> EXERCISE AIM
All that is needed is the listing, given back exactly.

> INPUT DATA
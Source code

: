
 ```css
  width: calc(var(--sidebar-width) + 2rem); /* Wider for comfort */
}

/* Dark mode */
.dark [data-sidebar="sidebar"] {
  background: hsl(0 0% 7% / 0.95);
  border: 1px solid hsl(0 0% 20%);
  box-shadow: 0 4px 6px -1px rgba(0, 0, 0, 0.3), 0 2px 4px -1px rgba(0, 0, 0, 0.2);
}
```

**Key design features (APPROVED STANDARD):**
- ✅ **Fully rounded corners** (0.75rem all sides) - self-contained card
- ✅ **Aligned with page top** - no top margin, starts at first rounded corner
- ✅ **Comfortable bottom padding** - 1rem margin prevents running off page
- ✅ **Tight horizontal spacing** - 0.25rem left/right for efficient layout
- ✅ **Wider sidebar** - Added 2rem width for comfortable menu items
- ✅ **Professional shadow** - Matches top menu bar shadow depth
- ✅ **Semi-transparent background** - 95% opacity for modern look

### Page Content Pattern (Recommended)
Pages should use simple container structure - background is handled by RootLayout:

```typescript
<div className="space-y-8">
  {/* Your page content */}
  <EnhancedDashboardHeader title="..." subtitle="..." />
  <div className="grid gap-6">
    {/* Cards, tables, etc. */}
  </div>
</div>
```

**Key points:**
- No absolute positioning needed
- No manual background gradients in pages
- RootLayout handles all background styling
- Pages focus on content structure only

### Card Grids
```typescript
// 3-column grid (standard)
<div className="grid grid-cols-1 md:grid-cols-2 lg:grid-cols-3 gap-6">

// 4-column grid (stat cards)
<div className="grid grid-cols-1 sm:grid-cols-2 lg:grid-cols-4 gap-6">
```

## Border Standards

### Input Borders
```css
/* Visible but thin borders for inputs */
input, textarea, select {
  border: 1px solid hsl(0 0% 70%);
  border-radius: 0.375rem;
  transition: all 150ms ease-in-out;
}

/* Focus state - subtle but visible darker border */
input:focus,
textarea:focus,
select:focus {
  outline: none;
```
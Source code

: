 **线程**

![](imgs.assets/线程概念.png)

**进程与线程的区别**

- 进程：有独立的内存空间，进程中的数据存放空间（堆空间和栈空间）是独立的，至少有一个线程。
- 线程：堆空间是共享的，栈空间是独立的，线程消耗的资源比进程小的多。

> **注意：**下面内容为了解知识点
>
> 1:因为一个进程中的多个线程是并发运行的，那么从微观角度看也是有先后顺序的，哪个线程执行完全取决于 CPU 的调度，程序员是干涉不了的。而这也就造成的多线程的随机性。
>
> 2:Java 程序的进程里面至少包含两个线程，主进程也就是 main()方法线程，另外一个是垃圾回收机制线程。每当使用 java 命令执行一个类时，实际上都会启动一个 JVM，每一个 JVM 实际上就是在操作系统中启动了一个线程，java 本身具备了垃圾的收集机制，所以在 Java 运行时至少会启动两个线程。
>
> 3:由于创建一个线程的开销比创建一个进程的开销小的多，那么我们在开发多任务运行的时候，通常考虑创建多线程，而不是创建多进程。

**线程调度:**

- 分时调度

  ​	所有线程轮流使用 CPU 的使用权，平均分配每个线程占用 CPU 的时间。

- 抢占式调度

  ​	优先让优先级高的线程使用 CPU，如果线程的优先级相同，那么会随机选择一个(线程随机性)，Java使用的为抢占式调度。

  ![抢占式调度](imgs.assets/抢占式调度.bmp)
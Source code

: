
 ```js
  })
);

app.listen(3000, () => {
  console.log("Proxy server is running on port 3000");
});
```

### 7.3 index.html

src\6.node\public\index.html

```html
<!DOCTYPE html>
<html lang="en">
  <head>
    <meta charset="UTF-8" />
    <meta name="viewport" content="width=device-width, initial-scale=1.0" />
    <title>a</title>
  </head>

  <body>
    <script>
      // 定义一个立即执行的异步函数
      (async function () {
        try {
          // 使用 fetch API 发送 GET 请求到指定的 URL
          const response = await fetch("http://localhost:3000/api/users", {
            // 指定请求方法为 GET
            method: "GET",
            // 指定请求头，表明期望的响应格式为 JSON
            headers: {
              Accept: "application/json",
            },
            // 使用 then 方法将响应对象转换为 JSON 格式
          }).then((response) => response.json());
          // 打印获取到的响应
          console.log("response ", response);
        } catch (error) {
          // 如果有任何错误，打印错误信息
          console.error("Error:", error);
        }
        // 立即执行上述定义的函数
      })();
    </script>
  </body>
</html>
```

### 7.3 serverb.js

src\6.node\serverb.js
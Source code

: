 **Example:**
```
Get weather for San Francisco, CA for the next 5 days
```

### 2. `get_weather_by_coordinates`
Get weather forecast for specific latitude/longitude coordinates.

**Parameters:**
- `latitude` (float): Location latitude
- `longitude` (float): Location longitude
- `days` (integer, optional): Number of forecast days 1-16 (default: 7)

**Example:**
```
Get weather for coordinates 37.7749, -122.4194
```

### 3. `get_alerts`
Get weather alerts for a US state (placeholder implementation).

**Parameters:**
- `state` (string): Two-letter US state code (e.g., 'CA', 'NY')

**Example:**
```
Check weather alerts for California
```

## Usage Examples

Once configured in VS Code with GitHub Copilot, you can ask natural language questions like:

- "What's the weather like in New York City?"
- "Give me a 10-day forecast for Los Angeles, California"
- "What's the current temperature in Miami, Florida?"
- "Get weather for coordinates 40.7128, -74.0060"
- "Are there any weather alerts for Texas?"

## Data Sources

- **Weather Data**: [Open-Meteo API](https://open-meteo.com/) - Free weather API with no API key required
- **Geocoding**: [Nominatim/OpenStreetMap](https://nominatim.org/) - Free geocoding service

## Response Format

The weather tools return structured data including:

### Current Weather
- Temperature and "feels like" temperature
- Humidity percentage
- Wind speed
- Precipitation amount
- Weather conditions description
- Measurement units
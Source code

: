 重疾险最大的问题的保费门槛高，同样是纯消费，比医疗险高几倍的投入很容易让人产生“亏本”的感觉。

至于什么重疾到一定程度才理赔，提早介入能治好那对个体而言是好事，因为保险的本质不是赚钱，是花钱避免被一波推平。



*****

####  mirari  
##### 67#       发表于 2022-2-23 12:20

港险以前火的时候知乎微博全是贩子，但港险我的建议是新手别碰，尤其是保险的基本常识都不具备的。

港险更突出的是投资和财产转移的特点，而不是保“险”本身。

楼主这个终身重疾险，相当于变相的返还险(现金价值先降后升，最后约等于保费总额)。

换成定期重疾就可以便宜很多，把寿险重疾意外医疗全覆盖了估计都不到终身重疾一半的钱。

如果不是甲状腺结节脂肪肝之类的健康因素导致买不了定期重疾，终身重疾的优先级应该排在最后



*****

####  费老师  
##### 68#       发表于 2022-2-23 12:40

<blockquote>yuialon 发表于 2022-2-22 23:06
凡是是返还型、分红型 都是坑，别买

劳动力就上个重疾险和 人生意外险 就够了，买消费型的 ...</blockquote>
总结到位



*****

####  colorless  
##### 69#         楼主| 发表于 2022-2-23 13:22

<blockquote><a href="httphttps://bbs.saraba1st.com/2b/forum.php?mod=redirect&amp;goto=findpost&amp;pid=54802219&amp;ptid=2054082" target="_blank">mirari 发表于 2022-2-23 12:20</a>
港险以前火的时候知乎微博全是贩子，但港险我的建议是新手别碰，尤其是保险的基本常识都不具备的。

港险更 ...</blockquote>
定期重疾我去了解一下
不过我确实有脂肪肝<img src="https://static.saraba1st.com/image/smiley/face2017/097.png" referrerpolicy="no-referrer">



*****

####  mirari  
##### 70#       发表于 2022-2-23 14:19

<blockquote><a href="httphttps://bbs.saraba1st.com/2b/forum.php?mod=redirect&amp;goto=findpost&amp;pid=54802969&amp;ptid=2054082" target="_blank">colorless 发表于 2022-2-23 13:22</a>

> ANSWER
Source code

:
 ```css
  width: calc(var(--sidebar-width) + 2rem); /* Wider for comfort */
}

/* Dark mode */
.dark [data-sidebar="sidebar"] {
  background: hsl(0 0% 7% / 0.95);
  border: 1px solid hsl(0 0% 20%);
  box-shadow: 0 4px 6px -1px rgba(0, 0, 0, 0.3), 0 2px 4px -1px rgba(0, 0, 0, 0.2);
}
```

**Key design features (APPROVED STANDARD):**
- ✅ **Fully rounded corners** (0.75rem all sides) - self-contained card
- ✅ **Aligned with page top** - no top margin, starts at first rounded corner
- ✅ **Comfortable bottom padding** - 1rem margin prevents running off page
- ✅ **Tight horizontal spacing** - 0.25rem left/right for efficient layout
- ✅ **Wider sidebar** - Added 2rem width for comfortable menu items
- ✅ **Professional shadow** - Matches top menu bar shadow depth
- ✅ **Semi-transparent background** - 95% opacity for modern look

### Page Content Pattern (Recommended)
Pages should use simple container structure - background is handled by RootLayout:

```typescript
<div className="space-y-8">
  {/* Your page content */}
  <EnhancedDashboardHeader title="..." subtitle="..." />
  <div className="grid gap-6">
    {/* Cards, tables, etc. */}
  </div>
</div>
```

**Key points:**
- No absolute positioning needed
- No manual background gradients in pages
- RootLayout handles all background styling
- Pages focus on content structure only

### Card Grids
```typescript
// 3-column grid (standard)
<div className="grid grid-cols-1 md:grid-cols-2 lg:grid-cols-3 gap-6">

// 4-column grid (stat cards)
<div className="grid grid-cols-1 sm:grid-cols-2 lg:grid-cols-4 gap-6">
```

## Border Standards

### Input Borders
```css
/* Visible but thin borders for inputs */
input, textarea, select {
  border: 1px solid hsl(0 0% 70%);
  border-radius: 0.375rem;
  transition: all 150ms ease-in-out;
}

/* Focus state - subtle but visible darker border */
input:focus,
textarea:focus,
select:focus {
  outline: none;
```
Source code

: **线程**

![](imgs.assets/线程概念.png)

**进程与线程的区别**

- 进程：有独立的内存空间，进程中的数据存放空间（堆空间和栈空间）是独立的，至少有一个线程。
- 线程：堆空间是共享的，栈空间是独立的，线程消耗的资源比进程小的多。

> **注意：**下面内容为了解知识点
>
> 1:因为一个进程中的多个线程是并发运行的，那么从微观角度看也是有先后顺序的，哪个线程执行完全取决于 CPU 的调度，程序员是干涉不了的。而这也就造成的多线程的随机性。
>
> 2:Java 程序的进程里面至少包含两个线程，主进程也就是 main()方法线程，另外一个是垃圾回收机制线程。每当使用 java 命令执行一个类时，实际上都会启动一个 JVM，每一个 JVM 实际上就是在操作系统中启动了一个线程，java 本身具备了垃圾的收集机制，所以在 Java 运行时至少会启动两个线程。
>
> 3:由于创建一个线程的开销比创建一个进程的开销小的多，那么我们在开发多任务运行的时候，通常考虑创建多线程，而不是创建多进程。

**线程调度:**

- 分时调度

  ​	所有线程轮流使用 CPU 的使用权，平均分配每个线程占用 CPU 的时间。

- 抢占式调度

  ​	优先让优先级高的线程使用 CPU，如果线程的优先级相同，那么会随机选择一个(线程随机性)，Java使用的为抢占式调度。

  ![抢占式调度](imgs.assets/抢占式调度.bmp)
Source code

:
 ```js
  })
);

app.listen(3000, () => {
  console.log("Proxy server is running on port 3000");
});
```

### 7.3 index.html

src\6.node\public\index.html

```html
<!DOCTYPE html>
<html lang="en">
  <head>
    <meta charset="UTF-8" />
    <meta name="viewport" content="width=device-width, initial-scale=1.0" />
    <title>a</title>
  </head>

  <body>
    <script>
      // 定义一个立即执行的异步函数
      (async function () {
        try {
          // 使用 fetch API 发送 GET 请求到指定的 URL
          const response = await fetch("http://localhost:3000/api/users", {
            // 指定请求方法为 GET
            method: "GET",
            // 指定请求头，表明期望的响应格式为 JSON
            headers: {
              Accept: "application/json",
            },
            // 使用 then 方法将响应对象转换为 JSON 格式
          }).then((response) => response.json());
          // 打印获取到的响应
          console.log("response ", response);
        } catch (error) {
          // 如果有任何错误，打印错误信息
          console.error("Error:", error);
        }
        // 立即执行上述定义的函数
      })();
    </script>
  </body>
</html>
```

### 7.3 serverb.js

src\6.node\serverb.js
Source code

: **Example:**
```
Get weather for San Francisco, CA for the next 5 days
```

### 2. `get_weather_by_coordinates`
Get weather forecast for specific latitude/longitude coordinates.

**Parameters:**
- `latitude` (float): Location latitude
- `longitude` (float): Location longitude
- `days` (integer, optional): Number of forecast days 1-16 (default: 7)

**Example:**
```
Get weather for coordinates 37.7749, -122.4194
```

### 3. `get_alerts`
Get weather alerts for a US state (placeholder implementation).

**Parameters:**
- `state` (string): Two-letter US state code (e.g., 'CA', 'NY')

**Example:**
```
Check weather alerts for California
```

## Usage Examples

Once configured in VS Code with GitHub Copilot, you can ask natural language questions like:

- "What's the weather like in New York City?"
- "Give me a 10-day forecast for Los Angeles, California"
- "What's the current temperature in Miami, Florida?"
- "Get weather for coordinates 40.7128, -74.0060"
- "Are there any weather alerts for Texas?"

## Data Sources

- **Weather Data**: [Open-Meteo API](https://open-meteo.com/) - Free weather API with no API key required
- **Geocoding**: [Nominatim/OpenStreetMap](https://nominatim.org/) - Free geocoding service

## Response Format

The weather tools return structured data including:

### Current Weather
- Temperature and "feels like" temperature
- Humidity percentage
- Wind speed
- Precipitation amount
- Weather conditions description
- Measurement units
Source code

: 重疾险最大的问题的保费门槛高，同样是纯消费，比医疗险高几倍的投入很容易让人产生“亏本”的感觉。

至于什么重疾到一定程度才理赔，提早介入能治好那对个体而言是好事，因为保险的本质不是赚钱，是花钱避免被一波推平。



*****

####  mirari  
##### 67#       发表于 2022-2-23 12:20

港险以前火的时候知乎微博全是贩子，但港险我的建议是新手别碰，尤其是保险的基本常识都不具备的。

港险更突出的是投资和财产转移的特点，而不是保“险”本身。

楼主这个终身重疾险，相当于变相的返还险(现金价值先降后升，最后约等于保费总额)。

换成定期重疾就可以便宜很多，把寿险重疾意外医疗全覆盖了估计都不到终身重疾一半的钱。

如果不是甲状腺结节脂肪肝之类的健康因素导致买不了定期重疾，终身重疾的优先级应该排在最后



*****

####  费老师  
##### 68#       发表于 2022-2-23 12:40

<blockquote>yuialon 发表于 2022-2-22 23:06
凡是是返还型、分红型 都是坑，别买

劳动力就上个重疾险和 人生意外险 就够了，买消费型的 ...</blockquote>
总结到位



*****

####  colorless  
##### 69#         楼主| 发表于 2022-2-23 13:22

<blockquote><a href="httphttps://bbs.saraba1st.com/2b/forum.php?mod=redirect&amp;goto=findpost&amp;pid=54802219&amp;ptid=2054082" target="_blank">mirari 发表于 2022-2-23 12:20</a>
港险以前火的时候知乎微博全是贩子，但港险我的建议是新手别碰，尤其是保险的基本常识都不具备的。

港险更 ...</blockquote>
定期重疾我去了解一下
不过我确实有脂肪肝<img src="https://static.saraba1st.com/image/smiley/face2017/097.png" referrerpolicy="no-referrer">



*****

####  mirari  
##### 70#       发表于 2022-2-23 14:19

<blockquote><a href="httphttps://bbs.saraba1st.com/2b/forum.php?mod=redirect&amp;goto=findpost&amp;pid=54802969&amp;ptid=2054082" target="_blank">colorless 发表于 2022-2-23 13:22</a>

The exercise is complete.